— Instructions to follow —
Respond with nothing but the number of lines in this data that include the word "Alice".

Start of Input data

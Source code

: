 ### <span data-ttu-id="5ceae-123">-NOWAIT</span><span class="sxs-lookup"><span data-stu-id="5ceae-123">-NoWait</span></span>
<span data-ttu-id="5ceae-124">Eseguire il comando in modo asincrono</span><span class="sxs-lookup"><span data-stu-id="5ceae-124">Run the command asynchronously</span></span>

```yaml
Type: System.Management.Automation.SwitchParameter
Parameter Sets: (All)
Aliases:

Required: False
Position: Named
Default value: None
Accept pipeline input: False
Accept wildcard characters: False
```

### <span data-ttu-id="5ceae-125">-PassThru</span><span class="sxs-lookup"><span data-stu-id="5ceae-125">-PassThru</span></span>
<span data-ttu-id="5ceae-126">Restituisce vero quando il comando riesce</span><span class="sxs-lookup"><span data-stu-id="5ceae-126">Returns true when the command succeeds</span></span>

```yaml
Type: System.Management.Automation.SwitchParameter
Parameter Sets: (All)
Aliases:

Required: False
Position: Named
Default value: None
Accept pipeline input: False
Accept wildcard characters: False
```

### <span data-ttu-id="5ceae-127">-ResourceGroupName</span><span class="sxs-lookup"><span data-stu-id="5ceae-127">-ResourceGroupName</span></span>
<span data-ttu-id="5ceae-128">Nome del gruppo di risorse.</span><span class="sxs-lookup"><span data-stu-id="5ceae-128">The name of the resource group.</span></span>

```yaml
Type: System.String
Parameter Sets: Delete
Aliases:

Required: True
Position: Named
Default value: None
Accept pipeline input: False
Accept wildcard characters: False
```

End of Input data
Start of Input data

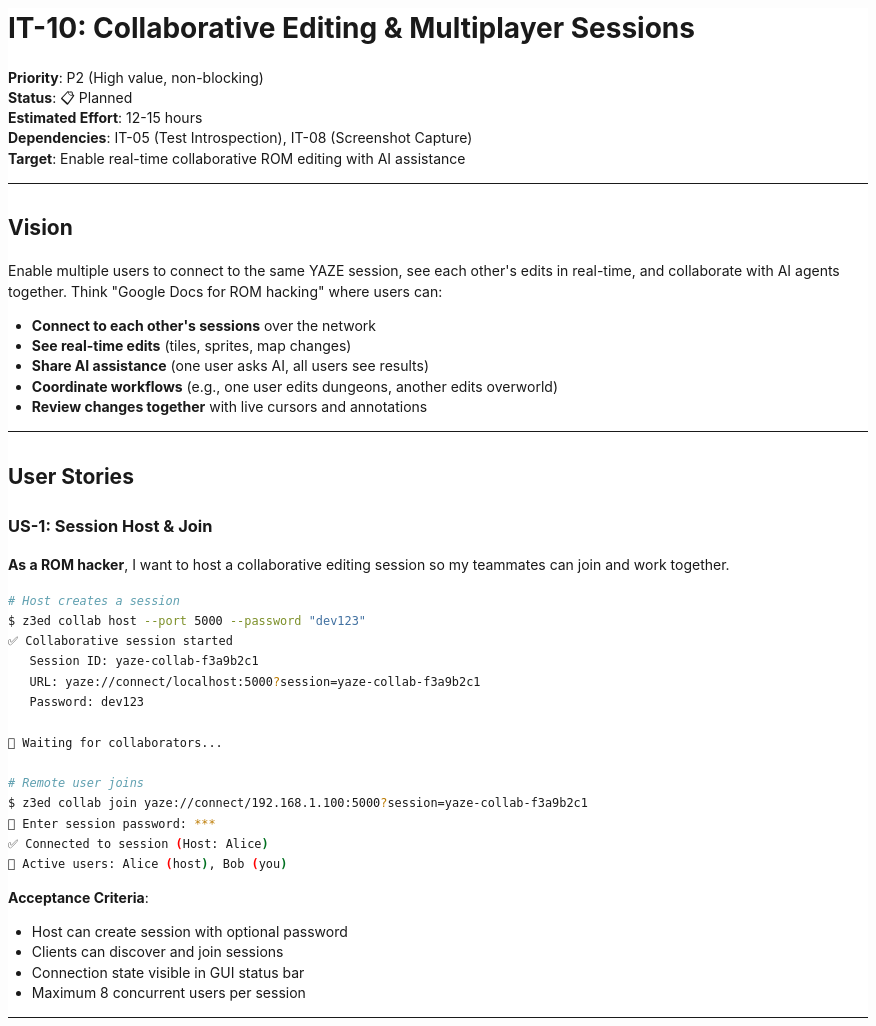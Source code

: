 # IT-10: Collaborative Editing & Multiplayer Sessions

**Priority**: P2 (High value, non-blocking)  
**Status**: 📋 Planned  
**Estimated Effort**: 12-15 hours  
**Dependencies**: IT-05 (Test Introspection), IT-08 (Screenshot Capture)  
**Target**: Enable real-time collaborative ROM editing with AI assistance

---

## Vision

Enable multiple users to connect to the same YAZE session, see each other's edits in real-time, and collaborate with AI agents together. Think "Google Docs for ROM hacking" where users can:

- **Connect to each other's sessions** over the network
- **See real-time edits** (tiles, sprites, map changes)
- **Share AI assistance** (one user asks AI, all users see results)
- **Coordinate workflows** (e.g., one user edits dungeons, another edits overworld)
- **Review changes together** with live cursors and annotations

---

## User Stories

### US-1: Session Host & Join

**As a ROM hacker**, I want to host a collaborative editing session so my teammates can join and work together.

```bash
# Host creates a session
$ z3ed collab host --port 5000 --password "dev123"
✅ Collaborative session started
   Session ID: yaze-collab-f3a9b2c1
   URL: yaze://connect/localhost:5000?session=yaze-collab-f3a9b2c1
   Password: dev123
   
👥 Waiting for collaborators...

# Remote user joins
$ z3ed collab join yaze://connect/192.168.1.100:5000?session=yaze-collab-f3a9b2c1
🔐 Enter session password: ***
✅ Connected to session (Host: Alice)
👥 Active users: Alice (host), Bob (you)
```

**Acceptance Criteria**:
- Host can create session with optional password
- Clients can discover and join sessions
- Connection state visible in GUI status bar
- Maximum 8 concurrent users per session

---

End of Input data

— Output —
2